SnapLogic has two versions of its data integration framework – Community Edition 2.0 and Professional Edition 2.0. SnapLogic Community Edition 2.0 is available now, free of charge, and licensed under GPLv2; SnapLogic Professional Edition 2.0 is available under a commercial license which includes technical support.
When CBR caught up with SnapLogic CEO Chris Marino, he said that Dhillon founded the company after he realised that for many companies, what they needed was a relatively lightweight, economical solution to the integration challenge: “He [Dhillon] realised that there were situations where answers like Informatica were not being used because companies could not afford the training and technology – it would be like swatting a fly with a sledgehammer.”
“With SnapLogic’s ‘Really Simple Integration’ we’re bringing the benefits to data integration that RSS [really simple syndication] did for information,” says Marino.
The company’s approach apparently makes it possible to integrate data, create mashups and Rich Internet Applications (or RIAs) by accessing data sources through a simple URL that points to the data’s original location.
“We can help people traditionally at the edge of IT – business people – to move at the speed of developers,” says Marino. “Our approach with URLs means it can give access to, or enable the mashup of, sources as diverse as SEC filings, hosted assets like web pages on Yahoo or any other Web source.”
Access to other back-end sources is typically handled via Jython, the Java scripting language, or ODBC in the case of databases.

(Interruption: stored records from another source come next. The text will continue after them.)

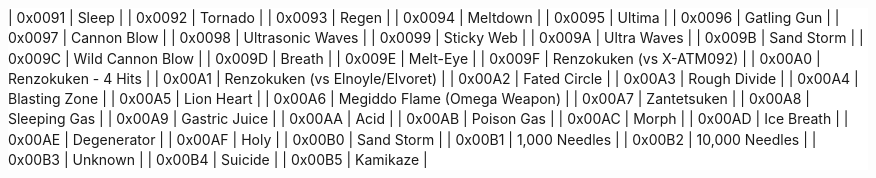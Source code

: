 | 0x0091  | Sleep |
| 0x0092  | Tornado |
| 0x0093  | Regen |
| 0x0094  | Meltdown |
| 0x0095  | Ultima |
| 0x0096  | Gatling Gun |
| 0x0097  | Cannon Blow |
| 0x0098  | Ultrasonic Waves |
| 0x0099  | Sticky Web |
| 0x009A  | Ultra Waves |
| 0x009B  | Sand Storm |
| 0x009C  | Wild Cannon Blow |
| 0x009D  | Breath |
| 0x009E  | Melt-Eye |
| 0x009F  | Renzokuken (vs X-ATM092) |
| 0x00A0  | Renzokuken - 4 Hits |
| 0x00A1  | Renzokuken (vs Elnoyle/Elvoret) |
| 0x00A2  | Fated Circle |
| 0x00A3  | Rough Divide |
| 0x00A4  | Blasting Zone |
| 0x00A5  | Lion Heart |
| 0x00A6  | Megiddo Flame (Omega Weapon) |
| 0x00A7  | Zantetsuken |
| 0x00A8  | Sleeping Gas |
| 0x00A9  | Gastric Juice |
| 0x00AA  | Acid |
| 0x00AB  | Poison Gas |
| 0x00AC  | Morph |
| 0x00AD  | Ice Breath |
| 0x00AE  | Degenerator |
| 0x00AF  | Holy |
| 0x00B0  | Sand Storm |
| 0x00B1  | 1,000 Needles |
| 0x00B2  | 10,000 Needles |
| 0x00B3  | Unknown |
| 0x00B4  | Suicide |
| 0x00B5  | Kamikaze |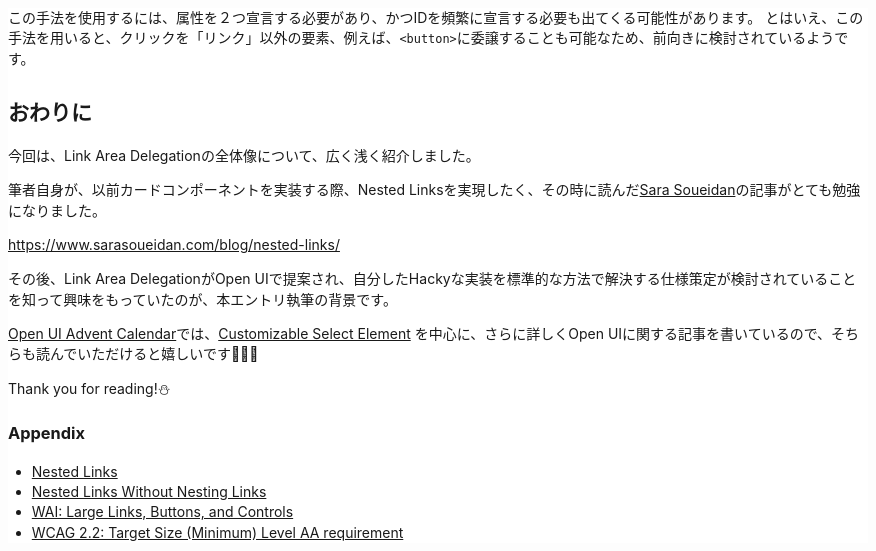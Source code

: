 この手法を使用するには、属性を２つ宣言する必要があり、かつIDを頻繁に宣言する必要も出てくる可能性があります。
とはいえ、この手法を用いると、クリックを「リンク」以外の要素、例えば、`<button>`に委譲することも可能なため、前向きに検討されているようです。

## おわりに

今回は、Link Area Delegationの全体像について、広く浅く紹介しました。

筆者自身が、以前カードコンポーネントを実装する際、Nested Linksを実現したく、その時に読んだ[Sara Soueidan](https://x.com/sarasoueidan)の記事がとても勉強になりました。

<https://www.sarasoueidan.com/blog/nested-links/>

その後、Link Area DelegationがOpen UIで提案され、自分したHackyな実装を標準的な方法で解決する仕様策定が検討されていることを知って興味をもっていたのが、本エントリ執筆の背景です。

[Open UI Advent Calendar](https://adventar.org/calendars/10293)では、[Customizable Select Element](https://open-ui.org/components/customizableselect/#keyboard-behavior) を中心に、さらに詳しくOpen UIに関する記事を書いているので、そちらも読んでいただけると嬉しいです🤸🏻‍♀️

Thank you for reading!⛄

### Appendix

- [Nested Links](https://kizu.dev/nested-links/)
- [Nested Links Without Nesting Links](https://www.sarasoueidan.com/blog/nested-links/)
- [WAI: Large Links, Buttons, and Controls](https://www.w3.org/WAI/perspective-videos/controls/)
- [WCAG 2.2: Target Size (Minimum) Level AA requirement](https://www.w3.org/WAI/WCAG22/Understanding/target-size-minimum.html)
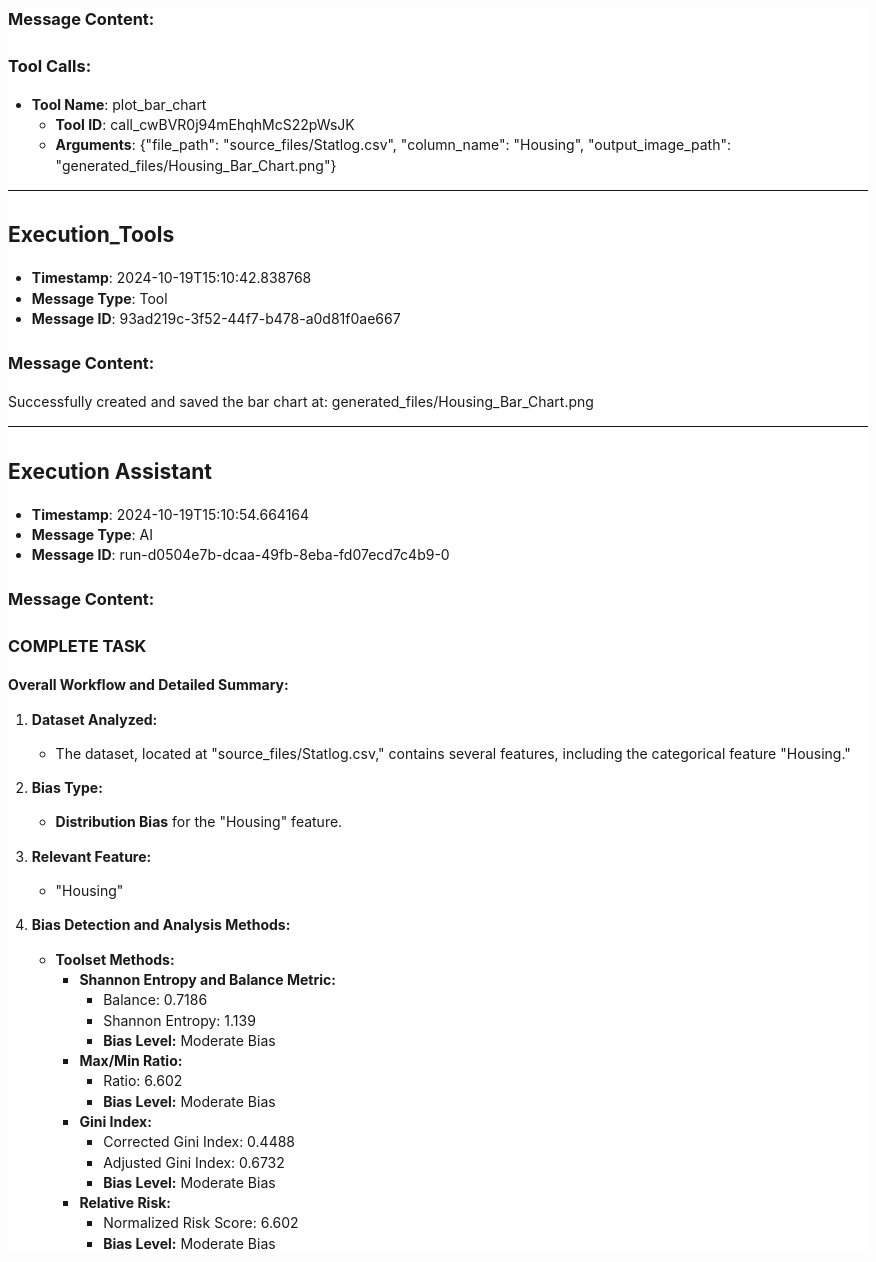### Message Content:



### Tool Calls:
- **Tool Name**: plot_bar_chart
  - **Tool ID**: call_cwBVR0j94mEhqhMcS22pWsJK
  - **Arguments**: {"file_path": "source_files/Statlog.csv", "column_name": "Housing", "output_image_path": "generated_files/Housing_Bar_Chart.png"}

---

## Execution_Tools
- **Timestamp**: 2024-10-19T15:10:42.838768
- **Message Type**: Tool
- **Message ID**: 93ad219c-3f52-44f7-b478-a0d81f0ae667

### Message Content:

Successfully created and saved the bar chart at: generated_files/Housing_Bar_Chart.png


---

## Execution Assistant
- **Timestamp**: 2024-10-19T15:10:54.664164
- **Message Type**: AI
- **Message ID**: run-d0504e7b-dcaa-49fb-8eba-fd07ecd7c4b9-0

### Message Content:

### COMPLETE TASK

**Overall Workflow and Detailed Summary:**

1. **Dataset Analyzed:**
   - The dataset, located at "source_files/Statlog.csv," contains several features, including the categorical feature "Housing."

2. **Bias Type:**
   - **Distribution Bias** for the "Housing" feature.

3. **Relevant Feature:**
   - "Housing"

4. **Bias Detection and Analysis Methods:**
   - **Toolset Methods:**
     - **Shannon Entropy and Balance Metric:**
       - Balance: 0.7186
       - Shannon Entropy: 1.139
       - **Bias Level:** Moderate Bias
     - **Max/Min Ratio:**
       - Ratio: 6.602
       - **Bias Level:** Moderate Bias
     - **Gini Index:**
       - Corrected Gini Index: 0.4488
       - Adjusted Gini Index: 0.6732
       - **Bias Level:** Moderate Bias
     - **Relative Risk:**
       - Normalized Risk Score: 6.602
       - **Bias Level:** Moderate Bias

So what about the ability to integrate less common interfaces or proprietary sources? “We expect the open source community to build proprietary connectors,” says Marino.
There’s a full programmatic interface, this time using Python, for writing new components and customizing data integration ‘Pipelines’. And there are out-of-the-box connectors to sources like QuickBooks, salesforce.com, Oracle and Apache. Admittedly, the out-of-the-box connectors are thin on the ground today, but the company hopes the open source community will help.
Of course companies could attempt to write their own connectivity to many of these sources, but as Marino says, SnapLogic takes care of all the necessary transformations, which do change as applications and data standards evolve.
Marino said the firm does not know (or won’t say) how many people are actively using the earlier versions of the software, but he conceded that the company has “zero paying customers” as it has only just announced the Professional edition that has a subscription element. He said there have been “thousands” of downloads of the free version.
A collection of free SnapLogic Components and ‘Pipelines’, and further info, is available at www.snaplogic.org.